3.  (U) Dr. Anne Sassaman, Director, Extramural Grant 
Program, National Institute of Environmental Health 
Sciences, visited Hanoi during October 27-31, 2002, to 
continue the dialogue with Vietnamese counterparts on joint 
scientific research on health and environmental effects of 
Agent Orange (AO)/dioxin in Vietnam, and to determine status 
of Vietnamese efforts and attitudes towards pursuit of goals 
defined in the Memorandum of Understanding signed on March 
10, 2002, following bilateral discussions in Hanoi. 
Embassy/Hanoi EST Officer accompanied Dr. Sassaman to most 
of her relevant meetings.  In November, Dr.
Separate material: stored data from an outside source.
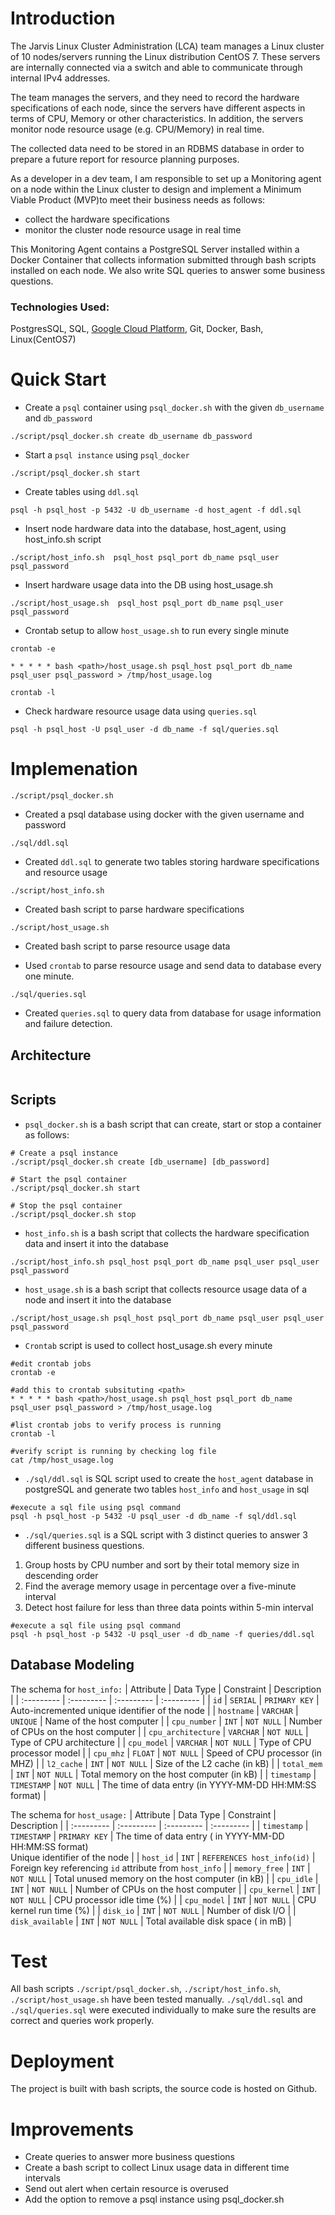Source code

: # Introduction
The Jarvis Linux Cluster Administration (LCA) team manages a Linux cluster of 10 nodes/servers running the Linux distribution CentOS 7. These servers are internally connected via a switch and able to communicate through internal IPv4 addresses.

The team manages the servers, and they need to record the hardware specifications of each node, since
the servers have different aspects in terms of CPU, Memory or other characteristics. In addition, the servers monitor node resource usage (e.g. CPU/Memory) in real time.

The collected data need to be stored in an RDBMS database in order to prepare a future report for resource planning purposes.

As a developer in a dev team, I am responsible to set up a Monitoring agent on a node within the
Linux cluster to design and implement a Minimum Viable Product (MVP)to meet their business needs as follows:
- collect the hardware specifications
- monitor the cluster node resource usage in real time

This Monitoring Agent contains a PostgreSQL Server installed within a Docker Container that collects information submitted through bash scripts installed on each node. We also write SQL queries to answer some business questions.


### Technologies Used: 
PostgresSQL, SQL, [Google Cloud Platform](https://console.cloud.google.com/), Git, Docker, Bash, Linux(CentOS7)

# Quick Start

- Create a `psql` container using `psql_docker.sh` with the given `db_username` and `db_password`
  
`./script/psql_docker.sh create db_username db_password`
- Start a `psql instance` using `psql_docker`

`./script/psql_docker.sh start`
- Create tables using `ddl.sql`

`psql -h psql_host -p 5432 -U db_username -d host_agent -f ddl.sql`
- Insert node hardware data into the database, host_agent, using host_info.sh script
  
`./script/host_info.sh  psql_host psql_port db_name psql_user psql_password`
- Insert hardware usage data into the DB using host_usage.sh
  
`./script/host_usage.sh  psql_host psql_port db_name psql_user psql_password`
- Crontab setup to allow `host_usage.sh` to run every single minute
 
`crontab -e`

`* * * * * bash <path>/host_usage.sh psql_host psql_port db_name psql_user psql_password > /tmp/host_usage.log`

`crontab -l`

- Check hardware resource usage data using `queries.sql`
  
`psql -h psql_host -U psql_user -d db_name -f sql/queries.sql`

# Implemenation
`./script/psql_docker.sh`

- Created a psql database using docker with the given username and password

`./sql/ddl.sql`

- Created `ddl.sql` to generate two tables storing hardware specifications and resource usage

`./script/host_info.sh`
- Created bash script to parse hardware specifications

`./script/host_usage.sh`
- Created bash script to parse resource usage data

- Used `crontab` to parse resource usage and send data to database every one minute.

`./sql/queries.sql`
- Created `queries.sql` to query data from database for usage information and failure detection.

## Architecture
<p align="center">
  <img src="https://github.com/halmasieh/-jarvis_data_eng_HomaAlmasieh/blob/develop/linux_sql/assets/Architecture-linux_sql%20(1).jpg" alt=""/>
</p>

## Scripts
- `psql_docker.sh` is a bash script that can create, start or stop a container as follows:
```
# Create a psql instance
./script/psql_docker.sh create [db_username] [db_password]

# Start the psql container
./script/psql_docker.sh start

# Stop the psql container
./script/psql_docker.sh stop
```
- `host_info.sh` is a bash script that collects the hardware specification data and insert it into the database

`./script/host_info.sh psql_host psql_port db_name psql_user psql_user psql_password`

- `host_usage.sh` is a bash script that collects resource usage data of a node and insert it into the database

`./script/host_usage.sh psql_host psql_port db_name psql_user psql_user psql_password`

- `Crontab` script is used to collect host_usage.sh every minute
```
#edit crontab jobs 
crontab -e 

#add this to crontab subsituting <path>
* * * * * bash <path>/host_usage.sh psql_host psql_port db_name psql_user psql_password > /tmp/host_usage.log
 
#list crontab jobs to verify process is running
crontab -l

#verify script is running by checking log file
cat /tmp/host_usage.log
```
- `./sql/ddl.sql` is SQL script used to create the `host_agent` database in postgreSQL and generate two tables `host_info` and `host_usage` in sql

```
#execute a sql file using psql command
psql -h psql_host -p 5432 -U psql_user -d db_name -f sql/ddl.sql
```
- `./sql/queries.sql` is a SQL script with 3 distinct queries  to answer 3 different business questions.

1. Group hosts by CPU number and sort by their total memory size in descending order
2. Find the average memory usage in percentage over a five-minute interval
3. Detect host failure for less than three data points within 5-min interval

```
#execute a sql file using psql command
psql -h psql_host -p 5432 -U psql_user -d db_name -f queries/ddl.sql
```
## Database Modeling
The schema for `host_info:`
| Attribute     | Data Type   | Constraint    | Description                                     |
| :---------    | :--------- | :---------   | :---------                                     |
| `id`          | `SERIAL`    | `PRIMARY KEY` | Auto-incremented unique identifier of the node  |
| `hostname`    | `VARCHAR`   | `UNIQUE`       | Name of the host computer                      |
| `cpu_number`      | `INT`       | `NOT NULL` | Number of CPUs on the host computer            |
| `cpu_architecture` | `VARCHAR`  | `NOT NULL` | Type of CPU architecture                       |
| `cpu_model` | `VARCHAR`  | `NOT NULL` | Type of CPU processor model                           |
| `cpu_mhz`   | `FLOAT`    | `NOT NULL` | Speed of CPU processor (in MHZ)                       |
| `l2_cache`  | `INT`      | `NOT NULL` | Size of the L2 cache (in kB)                          |
| `total_mem` | `INT`      | `NOT NULL` | Total memory on the host computer (in kB)                |
| `timestamp` | `TIMESTAMP`  | `NOT NULL` | The time of data entry (in YYYY-MM-DD HH:MM:SS format) |

The schema for `host_usage:`
| Attribute     | Data Type   | Constraint    | Description                                     |
| :---------    | :--------- | :---------   | :---------                                     |
| `timestamp` | `TIMESTAMP`  | `PRIMARY KEY`  | The time of data entry ( in YYYY-MM-DD HH:MM:SS format) <br /> Unique identifier of the node  |
| `host_id`   | `INT`          | `REFERENCES host_info(id)` | Foreign key referencing `id` attribute from `host_info`  |
| `memory_free`   | `INT`       | `NOT NULL`   | Total unused memory on the host computer (in kB)   |
| `cpu_idle`      | `INT`       | `NOT NULL` | Number of CPUs on the host computer            |
| `cpu_kernel`    | `INT`       | `NOT NULL` | CPU processor idle time (%)                    |
| `cpu_model`     | `INT`       | `NOT NULL` | CPU kernel run time (%)                        |
| `disk_io`       | `INT`       | `NOT NULL` | Number of disk I/O                             |
| `disk_available`  | `INT`     | `NOT NULL` | Total available disk space ( in mB)                |

# Test
All bash scripts `./script/psql_docker.sh`, `./script/host_info.sh`, `./script/host_usage.sh` have been tested manually. `./sql/ddl.sql` and `./sql/queries.sql` were executed individually to make sure the results are correct and queries work properly.

# Deployment
The project is built with bash scripts, the source code is hosted on Github.

# Improvements
- Create queries to answer more business questions
- Create a bash script to collect Linux usage data in different time intervals
- Send out alert when certain resource is overused           
- Add the option to remove a psql instance using psql_docker.sh 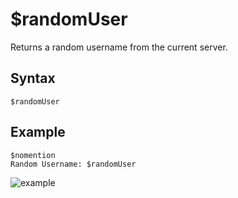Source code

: # $randomUser
Returns a random username from the current server.

## Syntax
```
$randomUser
```

## Example
```
$nomention
Random Username: $randomUser
```
![example](https://user-images.githubusercontent.com/111157596/233840842-f3845ea5-be53-4c55-b98f-23608b9b47e2.png)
Sassaman briefed 
members of the Interagency Working Group on AO/Dioxin (IWG- 
AO/D) in Washington on the results of her visit.  On January 
16, 2003, Embassy EST Officer met with Dr. Nguyen Tien Dung, 
Director, Office 33, to follow-up on the unresolved issues 
that had been discussed during Dr. Sassaman's visit.  In 
early February, EST Officer also met with NIEHS officer in 
charge of organizing an environmental assessment and 
remediation workshop and the U.S. lead investigator in a 
joint health research project that has received approval and 
funding by NIEHS.  Embassy wishes to provide the IWG with 
our observations and assessment of Vietnamese attitudes 
toward implementation on joint scientific research. 
 
4.  (SBU) Although the history of U.S. Government (USG) 
efforts to engage the Vietnamese in joint scientific 
research go back as far as 1994, we will look at events over 
the past two years, beginning in December 2000 at the 
bilateral meetings held in Singapore.  Based on our 
observations of Vietnamese behavior over the past two years, 
interaction with key players and observers on the Vietnamese 
side following the March 2002 International Conference in 
Hanoi funded by NIEHS, the results of Dr. Sassaman's recent 
visit, and EST Officer's recent meetings with Office 33, the 
Embassy's assessment is that the Government of Vietnam (GVN) 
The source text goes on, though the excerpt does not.